_WORK INSTRUCTIONS_: Work through the data below line by line and say how many lines hold "Podzielony"; give only the number.
-.-.-
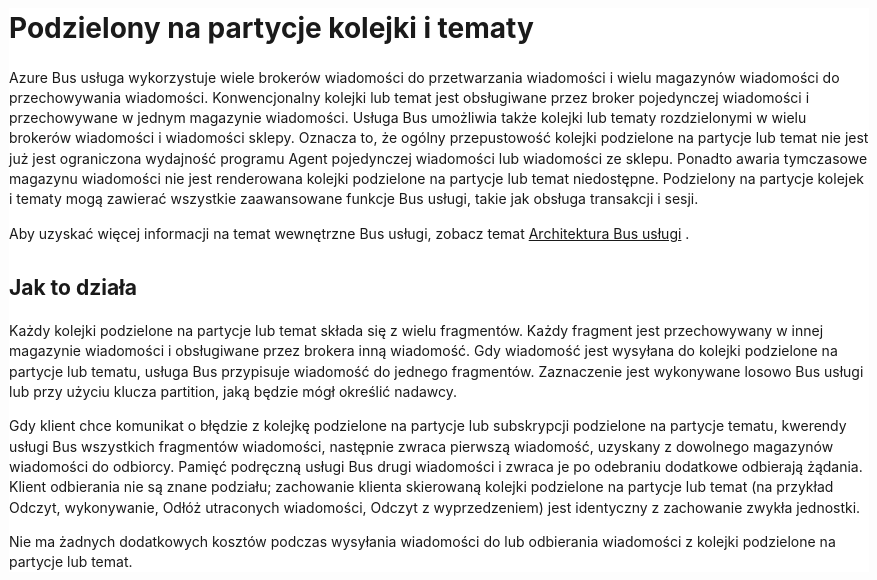 <properties 
    pageTitle="Podzielona kolejki i tematy | Microsoft Azure"
    description="Opis sposobu partycje kolejki Bus usługi i tematy przy użyciu wielu brokerów wiadomości."
    services="service-bus"
    documentationCenter="na"
    authors="sethmanheim"
    manager="timlt"
    editor="" /> 
<tags 
    ms.service="service-bus"
    ms.devlang="na"
    ms.topic="article"
    ms.tgt_pltfrm="na"
    ms.workload="na"
    ms.date="09/02/2016"
    ms.author="sethm;hillaryc" />

# <a name="partitioned-queues-and-topics"></a>Podzielony na partycje kolejki i tematy

Azure Bus usługa wykorzystuje wiele brokerów wiadomości do przetwarzania wiadomości i wielu magazynów wiadomości do przechowywania wiadomości. Konwencjonalny kolejki lub temat jest obsługiwane przez broker pojedynczej wiadomości i przechowywane w jednym magazynie wiadomości. Usługa Bus umożliwia także kolejki lub tematy rozdzielonymi w wielu brokerów wiadomości i wiadomości sklepy. Oznacza to, że ogólny przepustowość kolejki podzielone na partycje lub temat nie jest już jest ograniczona wydajność programu Agent pojedynczej wiadomości lub wiadomości ze sklepu. Ponadto awaria tymczasowe magazynu wiadomości nie jest renderowana kolejki podzielone na partycje lub temat niedostępne. Podzielony na partycje kolejek i tematy mogą zawierać wszystkie zaawansowane funkcje Bus usługi, takie jak obsługa transakcji i sesji.

Aby uzyskać więcej informacji na temat wewnętrzne Bus usługi, zobacz temat [Architektura Bus usługi][] .

## <a name="how-it-works"></a>Jak to działa

Każdy kolejki podzielone na partycje lub temat składa się z wielu fragmentów. Każdy fragment jest przechowywany w innej magazynie wiadomości i obsługiwane przez brokera inną wiadomość. Gdy wiadomość jest wysyłana do kolejki podzielone na partycje lub tematu, usługa Bus przypisuje wiadomość do jednego fragmentów. Zaznaczenie jest wykonywane losowo Bus usługi lub przy użyciu klucza partition, jaką będzie mógł określić nadawcy.

Gdy klient chce komunikat o błędzie z kolejkę podzielone na partycje lub subskrypcji podzielone na partycje tematu, kwerendy usługi Bus wszystkich fragmentów wiadomości, następnie zwraca pierwszą wiadomość, uzyskany z dowolnego magazynów wiadomości do odbiorcy. Pamięć podręczną usługi Bus drugi wiadomości i zwraca je po odebraniu dodatkowe odbierają żądania. Klient odbierania nie są znane podziału; zachowanie klienta skierowaną kolejki podzielone na partycje lub temat (na przykład Odczyt, wykonywanie, Odłóż utraconych wiadomości, Odczyt z wyprzedzeniem) jest identyczny z zachowanie zwykła jednostki.

Nie ma żadnych dodatkowych kosztów podczas wysyłania wiadomości do lub odbierania wiadomości z kolejki podzielone na partycje lub temat.


  [Architektura Bus usługi]: service-bus-architecture.md
  [Azure portal]: https://portal.azure.com
  [QueueDescription.EnablePartitioning]: https://msdn.microsoft.com/library/azure/microsoft.servicebus.messaging.queuedescription.enablepartitioning.aspx
  [TopicDescription.EnablePartitioning]: https://msdn.microsoft.com/library/azure/microsoft.servicebus.messaging.topicdescription.enablepartitioning.aspx
  [BrokeredMessage.SessionId]: https://msdn.microsoft.com/library/azure/microsoft.servicebus.messaging.brokeredmessage.sessionid.aspx
  [BrokeredMessage.PartitionKey]: https://msdn.microsoft.com/library/azure/microsoft.servicebus.messaging.brokeredmessage.partitionkey.aspx
  [Identyfikator sesji]: https://msdn.microsoft.com/library/azure/microsoft.servicebus.messaging.brokeredmessage.sessionid.aspx
  [PartitionKey]: https://msdn.microsoft.com/library/azure/microsoft.servicebus.messaging.brokeredmessage.partitionkey.aspx
  [QueueDescription.RequiresDuplicateDetection]: https://msdn.microsoft.com/library/azure/microsoft.servicebus.messaging.queuedescription.requiresduplicatedetection.aspx
  [BrokeredMessage.MessageId]: https://msdn.microsoft.com/library/azure/microsoft.servicebus.messaging.brokeredmessage.messageid.aspx
  [Identyfikator komunikatu]: https://msdn.microsoft.com/library/azure/microsoft.servicebus.messaging.brokeredmessage.messageid.aspx
  [QueueDescription.RequiresDuplicateDetection]: https://msdn.microsoft.com/library/azure/microsoft.servicebus.messaging.queuedescription.requiresduplicatedetection.aspx
  [MessagingFactorySettings.OperationTimeout]: https://msdn.microsoft.com/library/azure/microsoft.servicebus.messaging.messagingfactorysettings.operationtimeout.aspx
  [OperationTimeout]: https://msdn.microsoft.com/library/azure/microsoft.servicebus.messaging.messagingfactorysettings.operationtimeout.aspx
  [QueueDescription.ForwardTo]: https://msdn.microsoft.com/library/azure/microsoft.servicebus.messaging.queuedescription.forwardto.aspx
  [Obsługa AMQP 1.0 kolejki Bus usługi na partycje i tematy]: service-bus-partitioned-queues-and-topics-amqp-overview.md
-.-.-
_TASK OUTPUT_: 2